Historically, Diwali can be traced back to ancient India. There are various legends and origin stories about the festival of lights. In each legend, myth, or story of Deepawali lies the significance of the victory of good over evil. So, the very essence of Diwali is to celebrate new beginnings. And the best way to celebrate it is by letting go of the old and embracing the new. Thus the ritual behind cleaning our homes and doing something you have never done before. This can be anything — work on self, making a new dish for family, gifting eco-friendly, making Diwali decor, designing your own outfits, or celebrating with the less privileged. So, let’s take a look at creating a few new vibes at our homes this Diwali:
Toran and Genda Phool
Did you know that the word “toran” in Sanskrit means to pass? We use one at our home entrance to welcome Goddess Lakshmi. The earliest torans were made with marigold flowers and mango leaves. Marigolds is also called “herbs of the sun”. The fragrance helps in mood uplifting and also acts as a great insect repellent .The vibrant colours mark new beginnings and prosperity. The mango leaves absorb the polluted air and negativity. So let’s get lots of fresh marigold garland from the local flower shop and give your home entrance a traditional vibe. Use your imagination and get creative.
Make your own Sweets
Diwali is, of course, incomplete without sweets and dry fruits. Most of us send sweets to friends and family. They mostly contain refined sugar, flour and unhealthy colours. This year, lets give it a healthy makeover.
- Substitute powdered sugar with organic jaggery, date syrup, or coconut sugar.
- Use almond flour or gluten-free flour instead of white flour.
- Replace milk with soy, coconut, or almond milk. Alternatively, there are many vegan recipes available online too.
Traditions and themes
If you love being the host then add a theme. Your decor, dishes, and attire can revolve around it. Let’s think out of the box and get creative. Let’s add some excitement and have some fun .
Give yourself a new look by wearing your saris the South Indian way (remember Deepika Padukone in Chennai Express). From the decor to the food get imaginative and creative:
- Make rangolis using rice powder. A South Indian design is a geometric figure made using strokes and dots.
- Add some colour by using flower petals.
- Decorate with marigolds, mogras, and banana leaves.
- Place a urli with water, flowers, and floating candles.
- Get brass lamps; if not, then paint earthen ones golden.
- Serve dishes like Hyderabadi biryani, dry mango kuzhambu, vadas, rasam, coconut chutney, and paal payasam. Add banana leaves to your crockery/platters for some authenticity.
- Add glamour and gold.
- Light up rooms with rice lights, diyas and lamps.

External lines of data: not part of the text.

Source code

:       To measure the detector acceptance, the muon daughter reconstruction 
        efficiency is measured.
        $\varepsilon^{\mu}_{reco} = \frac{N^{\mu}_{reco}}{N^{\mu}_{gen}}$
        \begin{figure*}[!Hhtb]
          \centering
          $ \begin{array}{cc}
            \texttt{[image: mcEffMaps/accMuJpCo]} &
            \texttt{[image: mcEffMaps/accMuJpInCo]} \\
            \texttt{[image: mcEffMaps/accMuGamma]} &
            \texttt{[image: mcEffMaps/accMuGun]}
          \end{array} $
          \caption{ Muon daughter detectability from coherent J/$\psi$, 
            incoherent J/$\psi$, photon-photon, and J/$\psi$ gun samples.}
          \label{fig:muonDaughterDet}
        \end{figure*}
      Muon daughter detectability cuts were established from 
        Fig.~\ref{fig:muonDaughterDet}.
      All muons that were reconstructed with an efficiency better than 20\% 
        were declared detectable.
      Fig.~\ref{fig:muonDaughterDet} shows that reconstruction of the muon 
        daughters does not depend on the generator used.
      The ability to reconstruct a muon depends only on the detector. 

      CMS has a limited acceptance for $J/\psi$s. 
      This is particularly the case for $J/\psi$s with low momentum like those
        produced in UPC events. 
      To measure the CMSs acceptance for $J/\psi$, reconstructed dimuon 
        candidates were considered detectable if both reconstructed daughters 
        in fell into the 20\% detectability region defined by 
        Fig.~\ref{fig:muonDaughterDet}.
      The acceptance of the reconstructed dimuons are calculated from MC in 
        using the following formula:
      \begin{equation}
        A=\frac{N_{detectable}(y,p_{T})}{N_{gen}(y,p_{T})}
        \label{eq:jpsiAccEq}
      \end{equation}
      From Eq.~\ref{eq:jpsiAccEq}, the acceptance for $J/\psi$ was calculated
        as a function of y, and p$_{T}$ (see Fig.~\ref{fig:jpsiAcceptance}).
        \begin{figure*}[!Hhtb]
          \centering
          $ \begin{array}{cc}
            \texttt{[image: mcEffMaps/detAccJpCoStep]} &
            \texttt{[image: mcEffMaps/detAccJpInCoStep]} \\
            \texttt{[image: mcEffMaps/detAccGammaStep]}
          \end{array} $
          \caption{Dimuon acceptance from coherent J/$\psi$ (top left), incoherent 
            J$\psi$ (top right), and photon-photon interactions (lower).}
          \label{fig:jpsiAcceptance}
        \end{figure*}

- Lets use red, white, and gold and a dash of black to get some casino vibes.
- Fill up your vases with white lilies, red roses.
- Use black and gold place mats or knick-knacks and place them around the room.
- Spruce up various corners of your house with vases of baby’s breath and miniature roses.
- Your card table can have some money plant or jades with red stones.
- Add some gold glitter to your diyas and candles.
- Serve caramel cashews in shot glasses, seasoned crackers, and avocado dips, marshmallow pops, taco pinwheels.
Add O2 to your Celebration
This year, add natural elements to your gifts. And what can be better than a gift that grows? Yes, I’m referring to potted plants. Here’s what your hamper can contain:
- Indoor plants like jade, lucky bamboo, or money plants can be a good option, as they invite wealth and good luck to our home.
- Keep a box of healthy sweets or a box of dry fruits.
- Add painted diyas, lamps, candles, flowers.
When you combine in all the right elements, from decor, to greenery, to the beautiful floral additions and top it off with beautiful company, it’s bound to be the best Diwali. Let’s take this fortunate time to celebrate and spread smiles, and extend it even to the less fortunate ones.
So join me and let’s make it a green Diwali. As I love to say: Yeh Diwali, Chlorofyl wali!